Nothing below is to be printed except the lines between the line holding "Github will run" and the line holding "### Managing Site Pages", inclusive, each exactly as it appears.

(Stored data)
::::

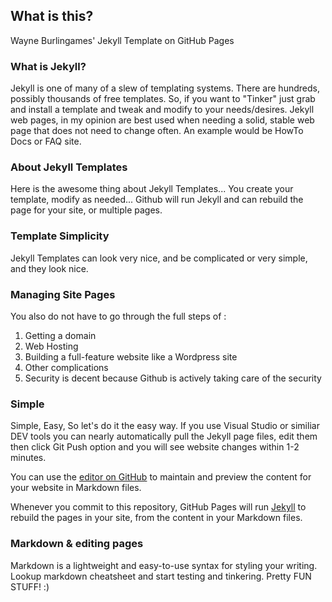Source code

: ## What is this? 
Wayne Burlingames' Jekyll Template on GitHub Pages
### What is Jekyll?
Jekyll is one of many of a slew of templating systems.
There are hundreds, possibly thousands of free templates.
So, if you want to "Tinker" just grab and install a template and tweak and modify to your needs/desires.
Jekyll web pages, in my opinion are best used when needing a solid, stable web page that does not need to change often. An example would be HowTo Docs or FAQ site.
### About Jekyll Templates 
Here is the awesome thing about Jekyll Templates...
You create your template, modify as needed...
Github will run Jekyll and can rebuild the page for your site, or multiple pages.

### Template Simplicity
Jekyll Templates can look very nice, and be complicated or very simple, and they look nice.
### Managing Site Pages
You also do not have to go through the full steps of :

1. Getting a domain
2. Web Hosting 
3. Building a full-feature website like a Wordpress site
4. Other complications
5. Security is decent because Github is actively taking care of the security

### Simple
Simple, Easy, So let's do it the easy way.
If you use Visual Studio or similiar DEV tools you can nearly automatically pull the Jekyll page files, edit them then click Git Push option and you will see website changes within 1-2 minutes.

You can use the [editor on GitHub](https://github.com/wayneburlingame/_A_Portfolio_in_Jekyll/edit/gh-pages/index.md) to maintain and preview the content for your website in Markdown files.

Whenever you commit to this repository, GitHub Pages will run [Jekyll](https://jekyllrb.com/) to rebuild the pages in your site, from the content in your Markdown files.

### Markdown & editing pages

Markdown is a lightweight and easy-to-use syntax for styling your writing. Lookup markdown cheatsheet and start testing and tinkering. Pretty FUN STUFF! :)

::::

== Result of the task ==
Github will run Jekyll and can rebuild the page for your site, or multiple pages.

### Template Simplicity
Jekyll Templates can look very nice, and be complicated or very simple, and they look nice.
### Managing Site Pages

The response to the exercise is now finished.